En 2004, Fourtou sera non seulement « le patron le mieux payé de France » (selon Martine Orange dans Le Monde daté du 9 décembre 2004) mais également, selon Forbes Global, le « businessman de l’année » pour l’Europe. A ce titre, il fera la cover du magazine US. Mais ce n’est pas pour Aventis qu’il est ainsi récompensé. En juillet 2002, il a été porté à la présidence du groupe Vivendi Universal. Il y prenait la suite de Jean-Marie Messier qui avait créé, de toutes pièces, à partir de la Générale des eaux, « le deuxième groupe mondial de la communication » ; mais Messier, redoutable mégalomane (qualifié de J6M : « Jean-Marie Messier, Moi-Même Maître du Monde »), l’avait mis aussi par terre. Fourtou ramassera les morceaux ; mais ne les recollera pas : il va déconstruire le groupe bâti par son prédécesseur et le recentrer sur quelques niches d’activité très profitables. Messier, dès le début du XXIème siècle, concentrait en lui toutes les dérives qui ont provoqué la crise financière de 2007 puis la crise économique de 2008. « People » avant l’heure, ostentatoire dans les dépenses du groupe (deux Boeing, un Airbus Corporate Jetliner, le château de Méry-sur-Oise,…) des « stock-options », des « parachutes en or », des salaires exorbitants, des comptes « offshore » (notamment aux îles Cayman), un comportement « déréglementé », l’apologie d’un « système de réseaux et de connivence », sans oublier un art consommé de la mise en scène.

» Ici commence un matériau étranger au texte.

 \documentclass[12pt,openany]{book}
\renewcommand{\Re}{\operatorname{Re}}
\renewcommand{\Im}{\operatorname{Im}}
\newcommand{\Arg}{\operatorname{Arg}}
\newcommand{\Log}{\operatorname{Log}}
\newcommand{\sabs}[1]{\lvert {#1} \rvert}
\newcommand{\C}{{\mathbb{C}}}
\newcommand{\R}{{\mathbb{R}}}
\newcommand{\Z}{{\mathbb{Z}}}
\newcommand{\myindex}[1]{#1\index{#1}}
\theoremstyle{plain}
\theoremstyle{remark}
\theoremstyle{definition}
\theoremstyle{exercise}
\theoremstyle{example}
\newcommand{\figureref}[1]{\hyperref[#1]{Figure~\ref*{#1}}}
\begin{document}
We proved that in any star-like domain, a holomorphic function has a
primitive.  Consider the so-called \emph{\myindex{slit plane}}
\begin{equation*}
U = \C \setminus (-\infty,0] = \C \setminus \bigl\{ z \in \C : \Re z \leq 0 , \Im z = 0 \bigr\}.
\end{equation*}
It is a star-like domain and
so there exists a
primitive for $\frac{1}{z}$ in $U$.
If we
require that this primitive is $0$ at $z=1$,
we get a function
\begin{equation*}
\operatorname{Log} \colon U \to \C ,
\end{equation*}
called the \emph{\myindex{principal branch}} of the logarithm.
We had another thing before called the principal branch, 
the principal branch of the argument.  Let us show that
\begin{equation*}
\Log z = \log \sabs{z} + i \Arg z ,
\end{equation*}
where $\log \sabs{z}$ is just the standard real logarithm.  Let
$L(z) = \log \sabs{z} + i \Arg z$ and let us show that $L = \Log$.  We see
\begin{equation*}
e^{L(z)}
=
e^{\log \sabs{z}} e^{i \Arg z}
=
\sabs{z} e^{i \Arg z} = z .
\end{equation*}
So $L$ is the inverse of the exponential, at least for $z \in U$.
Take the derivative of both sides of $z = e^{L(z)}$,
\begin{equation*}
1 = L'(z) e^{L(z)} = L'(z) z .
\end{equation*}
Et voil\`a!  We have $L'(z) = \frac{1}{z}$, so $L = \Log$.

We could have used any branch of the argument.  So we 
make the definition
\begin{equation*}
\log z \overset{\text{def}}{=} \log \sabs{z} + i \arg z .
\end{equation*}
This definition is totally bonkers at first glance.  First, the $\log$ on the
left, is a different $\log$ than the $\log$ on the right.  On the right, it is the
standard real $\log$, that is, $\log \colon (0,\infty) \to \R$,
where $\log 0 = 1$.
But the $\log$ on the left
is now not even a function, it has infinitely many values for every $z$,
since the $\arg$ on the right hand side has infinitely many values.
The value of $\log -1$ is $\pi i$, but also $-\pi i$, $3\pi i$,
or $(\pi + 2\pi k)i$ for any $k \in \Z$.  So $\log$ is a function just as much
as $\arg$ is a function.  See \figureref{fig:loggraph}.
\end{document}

Il y a eu dans le Sarkozy, président de la République en 2007, beaucoup du Messier de Vivendi Universal. Fascination pour l’Amérique, pays des réussites (financières) rapides ; envie d’être le « maître du monde » ; agitation perpétuelle ; instrumentalisation des médias... Ils ont été formatés dans le même moule balladurien au temps des « noyaux durs » et des privatisations. Mais Sarkozy n’avait été que le spectateur de la montée en puissance de Messier. En 1993, Sarkozy était ministre du Budget dans le gouvernement de Edouard Balladur alors que Messier n’était qu’un membre du cabinet du premier ministre ; mais en 1998, quand Messier, PDG de la Générale des eaux depuis deux ans, va créer Vivendi Universal et devenir la star du business et des médias, Sarkozy n’est plus qu’un député-maire de Neuilly-sur-Seine et rien ne pouvait alors laisser penser qu’une décennie plus tard l’un serait par terre et l’autre au sommet de la pyramide politique. Eric Besson, aujourd’hui ministre de Sarkozy, mais autrefois proche de Messier (Besson, ancien de la Compagnie générale des eaux, avait créé avec Messier le Club des quarante : quarante dirigeants de moins de quarante ans), a raconté « que Sarkozy jugeait que Messier, alors au faîte de sa gloire, ne l’estimait pas à sa juste valeur, voire le dédaignait » ; « Nicolas était un peu jaloux », affirmera Besson dans un entretien avec Renaud Dély et Didier Hassous, auteurs de « Sarkozy et l’argent roi » (éditeur Calmann-Lévy, Paris 2008).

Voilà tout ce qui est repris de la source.